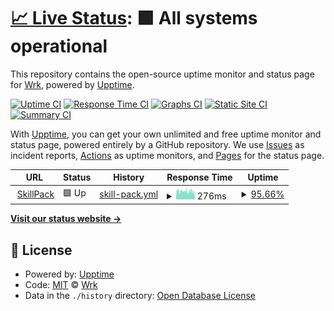 # [📈 Live Status](https://community.wrk.com): <!--live status--> **🟩 All systems operational**

This repository contains the open-source uptime monitor and status page for [Wrk](www.wrk.com), powered by [Upptime](https://github.com/upptime/upptime).

[![Uptime CI](https://github.com/wrktech/status-page/workflows/Uptime%20CI/badge.svg)](https://github.com/wrktech/status-page/actions?query=workflow%3A%22Uptime+CI%22)
[![Response Time CI](https://github.com/wrktech/status-page/workflows/Response%20Time%20CI/badge.svg)](https://github.com/wrktech/status-page/actions?query=workflow%3A%22Response+Time+CI%22)
[![Graphs CI](https://github.com/wrktech/status-page/workflows/Graphs%20CI/badge.svg)](https://github.com/wrktech/status-page/actions?query=workflow%3A%22Graphs+CI%22)
[![Static Site CI](https://github.com/wrktech/status-page/workflows/Static%20Site%20CI/badge.svg)](https://github.com/wrktech/status-page/actions?query=workflow%3A%22Static+Site+CI%22)
[![Summary CI](https://github.com/wrktech/status-page/workflows/Summary%20CI/badge.svg)](https://github.com/wrktech/status-page/actions?query=workflow%3A%22Summary+CI%22)

With [Upptime](https://upptime.js.org), you can get your own unlimited and free uptime monitor and status page, powered entirely by a GitHub repository. We use [Issues](https://github.com/wrktech/status-page/issues) as incident reports, [Actions](https://github.com/wrktech/status-page/actions) as uptime monitors, and [Pages](https://community.wrk.com) for the status page.

<!--start: status pages-->
<!-- This summary is generated by Upptime (https://github.com/upptime/upptime) -->
<!-- Do not edit this manually, your changes will be overwritten -->
<!-- prettier-ignore -->
| URL | Status | History | Response Time | Uptime |
| --- | ------ | ------- | ------------- | ------ |
| <img alt="" src="https://icons.duckduckgo.com/ip3/portal.skillpack.io.ico" height="13"> [SkillPack](https://portal.skillpack.io/health) | 🟩 Up | [skill-pack.yml](https://github.com/wrktech/status-page-skillpack/commits/HEAD/history/skill-pack.yml) | <details><summary><img alt="Response time graph" src="./graphs/skill-pack/response-time-week.png" height="20"> 276ms</summary><br><a href="https://status.skillpack.io/history/skill-pack"><img alt="Response time 310" src="https://img.shields.io/endpoint?url=https%3A%2F%2Fraw.githubusercontent.com%2Fwrktech%2Fstatus-page-skillpack%2FHEAD%2Fapi%2Fskill-pack%2Fresponse-time.json"></a><br><a href="https://status.skillpack.io/history/skill-pack"><img alt="24-hour response time 248" src="https://img.shields.io/endpoint?url=https%3A%2F%2Fraw.githubusercontent.com%2Fwrktech%2Fstatus-page-skillpack%2FHEAD%2Fapi%2Fskill-pack%2Fresponse-time-day.json"></a><br><a href="https://status.skillpack.io/history/skill-pack"><img alt="7-day response time 276" src="https://img.shields.io/endpoint?url=https%3A%2F%2Fraw.githubusercontent.com%2Fwrktech%2Fstatus-page-skillpack%2FHEAD%2Fapi%2Fskill-pack%2Fresponse-time-week.json"></a><br><a href="https://status.skillpack.io/history/skill-pack"><img alt="30-day response time 275" src="https://img.shields.io/endpoint?url=https%3A%2F%2Fraw.githubusercontent.com%2Fwrktech%2Fstatus-page-skillpack%2FHEAD%2Fapi%2Fskill-pack%2Fresponse-time-month.json"></a><br><a href="https://status.skillpack.io/history/skill-pack"><img alt="1-year response time 296" src="https://img.shields.io/endpoint?url=https%3A%2F%2Fraw.githubusercontent.com%2Fwrktech%2Fstatus-page-skillpack%2FHEAD%2Fapi%2Fskill-pack%2Fresponse-time-year.json"></a></details> | <details><summary><a href="https://status.skillpack.io/history/skill-pack">95.66%</a></summary><a href="https://status.skillpack.io/history/skill-pack"><img alt="All-time uptime 99.40%" src="https://img.shields.io/endpoint?url=https%3A%2F%2Fraw.githubusercontent.com%2Fwrktech%2Fstatus-page-skillpack%2FHEAD%2Fapi%2Fskill-pack%2Fuptime.json"></a><br><a href="https://status.skillpack.io/history/skill-pack"><img alt="24-hour uptime 97.38%" src="https://img.shields.io/endpoint?url=https%3A%2F%2Fraw.githubusercontent.com%2Fwrktech%2Fstatus-page-skillpack%2FHEAD%2Fapi%2Fskill-pack%2Fuptime-day.json"></a><br><a href="https://status.skillpack.io/history/skill-pack"><img alt="7-day uptime 95.66%" src="https://img.shields.io/endpoint?url=https%3A%2F%2Fraw.githubusercontent.com%2Fwrktech%2Fstatus-page-skillpack%2FHEAD%2Fapi%2Fskill-pack%2Fuptime-week.json"></a><br><a href="https://status.skillpack.io/history/skill-pack"><img alt="30-day uptime 95.35%" src="https://img.shields.io/endpoint?url=https%3A%2F%2Fraw.githubusercontent.com%2Fwrktech%2Fstatus-page-skillpack%2FHEAD%2Fapi%2Fskill-pack%2Fuptime-month.json"></a><br><a href="https://status.skillpack.io/history/skill-pack"><img alt="1-year uptime 99.30%" src="https://img.shields.io/endpoint?url=https%3A%2F%2Fraw.githubusercontent.com%2Fwrktech%2Fstatus-page-skillpack%2FHEAD%2Fapi%2Fskill-pack%2Fuptime-year.json"></a></details>

<!--end: status pages-->

[**Visit our status website →**](https://community.wrk.com)

## 📄 License

- Powered by: [Upptime](https://github.com/upptime/upptime)
- Code: [MIT](./LICENSE) © [Wrk](www.wrk.com)
- Data in the `./history` directory: [Open Database License](https://opendatacommons.org/licenses/odbl/1-0/)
══════════
* [EXERCISE INSTRUCTIONS]:
Once more, please print all the lines above exactly, without their pictures.

* [THE ANSWER]:
 # [📈 Live Status](https://community.wrk.com): <!--live status--> **🟩 All systems operational**

This repository contains the open-source uptime monitor and status page for [Wrk](www.wrk.com), powered by [Upptime](https://github.com/upptime/upptime).

[![Uptime CI](https://github.com/wrktech/status-page/workflows/Uptime%20CI/badge.svg)](https://github.com/wrktech/status-page/actions?query=workflow%3A%22Uptime+CI%22)
[![Response Time CI](https://github.com/wrktech/status-page/workflows/Response%20Time%20CI/badge.svg)](https://github.com/wrktech/status-page/actions?query=workflow%3A%22Response+Time+CI%22)
[![Graphs CI](https://github.com/wrktech/status-page/workflows/Graphs%20CI/badge.svg)](https://github.com/wrktech/status-page/actions?query=workflow%3A%22Graphs+CI%22)
[![Static Site CI](https://github.com/wrktech/status-page/workflows/Static%20Site%20CI/badge.svg)](https://github.com/wrktech/status-page/actions?query=workflow%3A%22Static+Site+CI%22)
[![Summary CI](https://github.com/wrktech/status-page/workflows/Summary%20CI/badge.svg)](https://github.com/wrktech/status-page/actions?query=workflow%3A%22Summary+CI%22)

With [Upptime](https://upptime.js.org), you can get your own unlimited and free uptime monitor and status page, powered entirely by a GitHub repository. We use [Issues](https://github.com/wrktech/status-page/issues) as incident reports, [Actions](https://github.com/wrktech/status-page/actions) as uptime monitors, and [Pages](https://community.wrk.com) for the status page.

<!--start: status pages-->
<!-- This summary is generated by Upptime (https://github.com/upptime/upptime) -->
<!-- Do not edit this manually, your changes will be overwritten -->
<!-- prettier-ignore -->
| URL | Status | History | Response Time | Uptime |
| --- | ------ | ------- | ------------- | ------ |
| <img alt="" src="https://icons.duckduckgo.com/ip3/portal.skillpack.io.ico" height="13"> [SkillPack](https://portal.skillpack.io/health) | 🟩 Up | [skill-pack.yml](https://github.com/wrktech/status-page-skillpack/commits/HEAD/history/skill-pack.yml) | <details><summary><img alt="Response time graph" src="./graphs/skill-pack/response-time-week.png" height="20"> 276ms</summary><br><a href="https://status.skillpack.io/history/skill-pack"><img alt="Response time 310" src="https://img.shields.io/endpoint?url=https%3A%2F%2Fraw.githubusercontent.com%2Fwrktech%2Fstatus-page-skillpack%2FHEAD%2Fapi%2Fskill-pack%2Fresponse-time.json"></a><br><a href="https://status.skillpack.io/history/skill-pack"><img alt="24-hour response time 248" src="https://img.shields.io/endpoint?url=https%3A%2F%2Fraw.githubusercontent.com%2Fwrktech%2Fstatus-page-skillpack%2FHEAD%2Fapi%2Fskill-pack%2Fresponse-time-day.json"></a><br><a href="https://status.skillpack.io/history/skill-pack"><img alt="7-day response time 276" src="https://img.shields.io/endpoint?url=https%3A%2F%2Fraw.githubusercontent.com%2Fwrktech%2Fstatus-page-skillpack%2FHEAD%2Fapi%2Fskill-pack%2Fresponse-time-week.json"></a><br><a href="https://status.skillpack.io/history/skill-pack"><img alt="30-day response time 275" src="https://img.shields.io/endpoint?url=https%3A%2F%2Fraw.githubusercontent.com%2Fwrktech%2Fstatus-page-skillpack%2FHEAD%2Fapi%2Fskill-pack%2Fresponse-time-month.json"></a><br><a href="https://status.skillpack.io/history/skill-pack"><img alt="1-year response time 296" src="https://img.shields.io/endpoint?url=https%3A%2F%2Fraw.githubusercontent.com%2Fwrktech%2Fstatus-page-skillpack%2FHEAD%2Fapi%2Fskill-pack%2Fresponse-time-year.json"></a></details> | <details><summary><a href="https://status.skillpack.io/history/skill-pack">95.66%</a></summary><a href="https://status.skillpack.io/history/skill-pack"><img alt="All-time uptime 99.40%" src="https://img.shields.io/endpoint?url=https%3A%2F%2Fraw.githubusercontent.com%2Fwrktech%2Fstatus-page-skillpack%2FHEAD%2Fapi%2Fskill-pack%2Fuptime.json"></a><br><a href="https://status.skillpack.io/history/skill-pack"><img alt="24-hour uptime 97.38%" src="https://img.shields.io/endpoint?url=https%3A%2F%2Fraw.githubusercontent.com%2Fwrktech%2Fstatus-page-skillpack%2FHEAD%2Fapi%2Fskill-pack%2Fuptime-day.json"></a><br><a href="https://status.skillpack.io/history/skill-pack"><img alt="7-day uptime 95.66%" src="https://img.shields.io/endpoint?url=https%3A%2F%2Fraw.githubusercontent.com%2Fwrktech%2Fstatus-page-skillpack%2FHEAD%2Fapi%2Fskill-pack%2Fuptime-week.json"></a><br><a href="https://status.skillpack.io/history/skill-pack"><img alt="30-day uptime 95.35%" src="https://img.shields.io/endpoint?url=https%3A%2F%2Fraw.githubusercontent.com%2Fwrktech%2Fstatus-page-skillpack%2FHEAD%2Fapi%2Fskill-pack%2Fuptime-month.json"></a><br><a href="https://status.skillpack.io/history/skill-pack"><img alt="1-year uptime 99.30%" src="https://img.shields.io/endpoint?url=https%3A%2F%2Fraw.githubusercontent.com%2Fwrktech%2Fstatus-page-skillpack%2FHEAD%2Fapi%2Fskill-pack%2Fuptime-year.json"></a></details>

<!--end: status pages-->

[**Visit our status website →**](https://community.wrk.com)

## 📄 License

- Powered by: [Upptime](https://github.com/upptime/upptime)
- Code: [MIT](./LICENSE) © [Wrk](www.wrk.com)
- Data in the `./history` directory: [Open Database License](https://opendatacommons.org/licenses/odbl/1-0/)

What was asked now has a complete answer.